(Records drawn from a dataset)
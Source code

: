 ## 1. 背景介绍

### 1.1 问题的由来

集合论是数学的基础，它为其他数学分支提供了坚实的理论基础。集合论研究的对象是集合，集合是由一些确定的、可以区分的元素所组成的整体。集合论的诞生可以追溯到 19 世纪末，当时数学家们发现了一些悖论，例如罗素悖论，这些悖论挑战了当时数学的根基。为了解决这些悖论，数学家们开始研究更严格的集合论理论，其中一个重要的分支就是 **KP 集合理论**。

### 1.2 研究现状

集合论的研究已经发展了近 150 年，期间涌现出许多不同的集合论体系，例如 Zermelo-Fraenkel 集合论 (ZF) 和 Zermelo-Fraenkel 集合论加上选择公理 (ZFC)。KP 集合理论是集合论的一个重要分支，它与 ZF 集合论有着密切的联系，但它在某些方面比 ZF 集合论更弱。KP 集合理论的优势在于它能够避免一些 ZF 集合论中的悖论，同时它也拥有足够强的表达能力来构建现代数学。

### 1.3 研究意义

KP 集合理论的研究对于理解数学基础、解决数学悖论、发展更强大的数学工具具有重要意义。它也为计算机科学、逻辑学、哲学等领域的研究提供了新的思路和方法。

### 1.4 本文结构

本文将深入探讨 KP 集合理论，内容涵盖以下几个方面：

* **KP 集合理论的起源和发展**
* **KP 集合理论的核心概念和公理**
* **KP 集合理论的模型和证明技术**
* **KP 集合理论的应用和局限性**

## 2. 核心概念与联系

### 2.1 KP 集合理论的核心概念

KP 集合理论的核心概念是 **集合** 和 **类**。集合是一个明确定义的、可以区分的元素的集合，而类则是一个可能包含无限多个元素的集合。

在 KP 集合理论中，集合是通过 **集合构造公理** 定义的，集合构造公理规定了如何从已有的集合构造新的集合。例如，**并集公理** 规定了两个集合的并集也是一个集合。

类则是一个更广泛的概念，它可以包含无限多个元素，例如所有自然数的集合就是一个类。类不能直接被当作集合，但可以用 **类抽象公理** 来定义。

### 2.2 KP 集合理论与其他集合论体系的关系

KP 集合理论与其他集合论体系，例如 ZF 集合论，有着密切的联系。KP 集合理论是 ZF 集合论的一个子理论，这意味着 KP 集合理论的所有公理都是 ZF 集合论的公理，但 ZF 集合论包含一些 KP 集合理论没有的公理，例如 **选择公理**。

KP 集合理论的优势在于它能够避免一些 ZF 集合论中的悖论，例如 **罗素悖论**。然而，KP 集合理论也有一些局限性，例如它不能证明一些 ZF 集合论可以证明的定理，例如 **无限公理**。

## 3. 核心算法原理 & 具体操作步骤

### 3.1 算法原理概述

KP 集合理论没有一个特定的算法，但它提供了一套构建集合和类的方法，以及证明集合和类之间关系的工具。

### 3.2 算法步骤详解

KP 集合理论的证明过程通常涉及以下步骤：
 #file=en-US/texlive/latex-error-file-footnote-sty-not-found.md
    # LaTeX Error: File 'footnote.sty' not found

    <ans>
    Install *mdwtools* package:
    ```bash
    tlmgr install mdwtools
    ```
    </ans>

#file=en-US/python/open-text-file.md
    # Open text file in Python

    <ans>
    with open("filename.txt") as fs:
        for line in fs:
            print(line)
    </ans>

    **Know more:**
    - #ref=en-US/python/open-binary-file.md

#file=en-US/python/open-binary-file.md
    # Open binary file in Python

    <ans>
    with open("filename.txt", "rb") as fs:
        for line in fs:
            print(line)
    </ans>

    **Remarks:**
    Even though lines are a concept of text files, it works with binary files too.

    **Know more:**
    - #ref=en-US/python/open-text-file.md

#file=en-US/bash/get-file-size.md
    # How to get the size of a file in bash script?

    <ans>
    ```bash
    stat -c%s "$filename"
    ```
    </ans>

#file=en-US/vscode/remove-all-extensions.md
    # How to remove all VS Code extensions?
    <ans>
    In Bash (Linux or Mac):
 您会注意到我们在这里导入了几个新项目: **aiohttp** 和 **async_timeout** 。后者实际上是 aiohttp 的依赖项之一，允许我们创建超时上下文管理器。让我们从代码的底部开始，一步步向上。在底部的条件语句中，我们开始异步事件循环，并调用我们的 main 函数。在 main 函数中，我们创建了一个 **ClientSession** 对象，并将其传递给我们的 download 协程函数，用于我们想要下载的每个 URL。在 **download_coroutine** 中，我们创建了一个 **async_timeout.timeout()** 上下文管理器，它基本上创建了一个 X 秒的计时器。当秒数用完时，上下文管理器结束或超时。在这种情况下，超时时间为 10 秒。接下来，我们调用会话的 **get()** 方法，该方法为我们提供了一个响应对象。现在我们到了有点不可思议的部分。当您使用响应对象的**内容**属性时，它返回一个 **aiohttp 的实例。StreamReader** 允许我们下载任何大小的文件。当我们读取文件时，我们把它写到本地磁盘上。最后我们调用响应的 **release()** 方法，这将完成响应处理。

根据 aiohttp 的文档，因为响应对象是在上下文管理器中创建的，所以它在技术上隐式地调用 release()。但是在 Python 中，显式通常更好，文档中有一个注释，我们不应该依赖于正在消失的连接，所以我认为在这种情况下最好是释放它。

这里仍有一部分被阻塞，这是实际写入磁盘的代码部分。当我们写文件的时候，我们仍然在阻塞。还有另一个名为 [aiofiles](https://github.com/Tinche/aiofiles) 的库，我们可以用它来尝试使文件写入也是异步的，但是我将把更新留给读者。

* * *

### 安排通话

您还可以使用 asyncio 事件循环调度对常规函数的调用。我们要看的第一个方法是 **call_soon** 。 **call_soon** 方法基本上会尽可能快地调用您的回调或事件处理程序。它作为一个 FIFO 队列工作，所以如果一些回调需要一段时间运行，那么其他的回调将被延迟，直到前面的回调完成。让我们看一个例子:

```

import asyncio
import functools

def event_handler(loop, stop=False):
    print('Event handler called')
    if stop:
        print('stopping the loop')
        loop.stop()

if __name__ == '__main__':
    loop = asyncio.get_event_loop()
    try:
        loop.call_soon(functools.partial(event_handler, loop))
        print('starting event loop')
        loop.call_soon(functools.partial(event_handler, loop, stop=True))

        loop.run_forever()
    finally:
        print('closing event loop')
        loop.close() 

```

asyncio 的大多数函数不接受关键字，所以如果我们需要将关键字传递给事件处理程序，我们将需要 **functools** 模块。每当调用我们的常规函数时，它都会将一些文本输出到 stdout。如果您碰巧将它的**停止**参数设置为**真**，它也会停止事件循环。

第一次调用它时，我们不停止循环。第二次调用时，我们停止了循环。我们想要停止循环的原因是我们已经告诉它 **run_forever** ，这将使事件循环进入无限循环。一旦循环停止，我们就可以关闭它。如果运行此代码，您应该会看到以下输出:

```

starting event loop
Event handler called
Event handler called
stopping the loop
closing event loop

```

* **Assignment**: A verbatim copy of all the entries is the expected result.

* **Expected answer**:
Source code

: ## 1. 背景介绍

### 1.1 问题的由来

集合论是数学的基础，它为其他数学分支提供了坚实的理论基础。集合论研究的对象是集合，集合是由一些确定的、可以区分的元素所组成的整体。集合论的诞生可以追溯到 19 世纪末，当时数学家们发现了一些悖论，例如罗素悖论，这些悖论挑战了当时数学的根基。为了解决这些悖论，数学家们开始研究更严格的集合论理论，其中一个重要的分支就是 **KP 集合理论**。

### 1.2 研究现状

集合论的研究已经发展了近 150 年，期间涌现出许多不同的集合论体系，例如 Zermelo-Fraenkel 集合论 (ZF) 和 Zermelo-Fraenkel 集合论加上选择公理 (ZFC)。KP 集合理论是集合论的一个重要分支，它与 ZF 集合论有着密切的联系，但它在某些方面比 ZF 集合论更弱。KP 集合理论的优势在于它能够避免一些 ZF 集合论中的悖论，同时它也拥有足够强的表达能力来构建现代数学。

### 1.3 研究意义

KP 集合理论的研究对于理解数学基础、解决数学悖论、发展更强大的数学工具具有重要意义。它也为计算机科学、逻辑学、哲学等领域的研究提供了新的思路和方法。

### 1.4 本文结构

本文将深入探讨 KP 集合理论，内容涵盖以下几个方面：

* **KP 集合理论的起源和发展**
* **KP 集合理论的核心概念和公理**
* **KP 集合理论的模型和证明技术**
* **KP 集合理论的应用和局限性**

## 2. 核心概念与联系

### 2.1 KP 集合理论的核心概念

KP 集合理论的核心概念是 **集合** 和 **类**。集合是一个明确定义的、可以区分的元素的集合，而类则是一个可能包含无限多个元素的集合。

在 KP 集合理论中，集合是通过 **集合构造公理** 定义的，集合构造公理规定了如何从已有的集合构造新的集合。例如，**并集公理** 规定了两个集合的并集也是一个集合。

类则是一个更广泛的概念，它可以包含无限多个元素，例如所有自然数的集合就是一个类。类不能直接被当作集合，但可以用 **类抽象公理** 来定义。

### 2.2 KP 集合理论与其他集合论体系的关系

KP 集合理论与其他集合论体系，例如 ZF 集合论，有着密切的联系。KP 集合理论是 ZF 集合论的一个子理论，这意味着 KP 集合理论的所有公理都是 ZF 集合论的公理，但 ZF 集合论包含一些 KP 集合理论没有的公理，例如 **选择公理**。

KP 集合理论的优势在于它能够避免一些 ZF 集合论中的悖论，例如 **罗素悖论**。然而，KP 集合理论也有一些局限性，例如它不能证明一些 ZF 集合论可以证明的定理，例如 **无限公理**。

## 3. 核心算法原理 & 具体操作步骤

### 3.1 算法原理概述

KP 集合理论没有一个特定的算法，但它提供了一套构建集合和类的方法，以及证明集合和类之间关系的工具。

### 3.2 算法步骤详解

KP 集合理论的证明过程通常涉及以下步骤：
 #file=en-US/texlive/latex-error-file-footnote-sty-not-found.md
    # LaTeX Error: File 'footnote.sty' not found

    <ans>
    Install *mdwtools* package:
    ```bash
    tlmgr install mdwtools
    ```
    </ans>

#file=en-US/python/open-text-file.md
    # Open text file in Python

    <ans>
    with open("filename.txt") as fs:
        for line in fs:
            print(line)
    </ans>

    **Know more:**
    - #ref=en-US/python/open-binary-file.md

#file=en-US/python/open-binary-file.md
    # Open binary file in Python

    <ans>
    with open("filename.txt", "rb") as fs:
        for line in fs:
            print(line)
    </ans>

    **Remarks:**
    Even though lines are a concept of text files, it works with binary files too.

    **Know more:**
    - #ref=en-US/python/open-text-file.md

#file=en-US/bash/get-file-size.md
    # How to get the size of a file in bash script?

    <ans>
    ```bash
    stat -c%s "$filename"
    ```
    </ans>

#file=en-US/vscode/remove-all-extensions.md
    # How to remove all VS Code extensions?
    <ans>
    In Bash (Linux or Mac):
 您会注意到我们在这里导入了几个新项目: **aiohttp** 和 **async_timeout** 。后者实际上是 aiohttp 的依赖项之一，允许我们创建超时上下文管理器。让我们从代码的底部开始，一步步向上。在底部的条件语句中，我们开始异步事件循环，并调用我们的 main 函数。在 main 函数中，我们创建了一个 **ClientSession** 对象，并将其传递给我们的 download 协程函数，用于我们想要下载的每个 URL。在 **download_coroutine** 中，我们创建了一个 **async_timeout.timeout()** 上下文管理器，它基本上创建了一个 X 秒的计时器。当秒数用完时，上下文管理器结束或超时。在这种情况下，超时时间为 10 秒。接下来，我们调用会话的 **get()** 方法，该方法为我们提供了一个响应对象。现在我们到了有点不可思议的部分。当您使用响应对象的**内容**属性时，它返回一个 **aiohttp 的实例。StreamReader** 允许我们下载任何大小的文件。当我们读取文件时，我们把它写到本地磁盘上。最后我们调用响应的 **release()** 方法，这将完成响应处理。

根据 aiohttp 的文档，因为响应对象是在上下文管理器中创建的，所以它在技术上隐式地调用 release()。但是在 Python 中，显式通常更好，文档中有一个注释，我们不应该依赖于正在消失的连接，所以我认为在这种情况下最好是释放它。

这里仍有一部分被阻塞，这是实际写入磁盘的代码部分。当我们写文件的时候，我们仍然在阻塞。还有另一个名为 [aiofiles](https://github.com/Tinche/aiofiles) 的库，我们可以用它来尝试使文件写入也是异步的，但是我将把更新留给读者。

* * *

### 安排通话

您还可以使用 asyncio 事件循环调度对常规函数的调用。我们要看的第一个方法是 **call_soon** 。 **call_soon** 方法基本上会尽可能快地调用您的回调或事件处理程序。它作为一个 FIFO 队列工作，所以如果一些回调需要一段时间运行，那么其他的回调将被延迟，直到前面的回调完成。让我们看一个例子:

```

import asyncio
import functools

def event_handler(loop, stop=False):
    print('Event handler called')
    if stop:
        print('stopping the loop')
        loop.stop()

if __name__ == '__main__':
    loop = asyncio.get_event_loop()
    try:
        loop.call_soon(functools.partial(event_handler, loop))
        print('starting event loop')
        loop.call_soon(functools.partial(event_handler, loop, stop=True))

        loop.run_forever()
    finally:
        print('closing event loop')
        loop.close() 

```

asyncio 的大多数函数不接受关键字，所以如果我们需要将关键字传递给事件处理程序，我们将需要 **functools** 模块。每当调用我们的常规函数时，它都会将一些文本输出到 stdout。如果您碰巧将它的**停止**参数设置为**真**，它也会停止事件循环。

第一次调用它时，我们不停止循环。第二次调用时，我们停止了循环。我们想要停止循环的原因是我们已经告诉它 **run_forever** ，这将使事件循环进入无限循环。一旦循环停止，我们就可以关闭它。如果运行此代码，您应该会看到以下输出:

```

starting event loop
Event handler called
Event handler called
stopping the loop
closing event loop

```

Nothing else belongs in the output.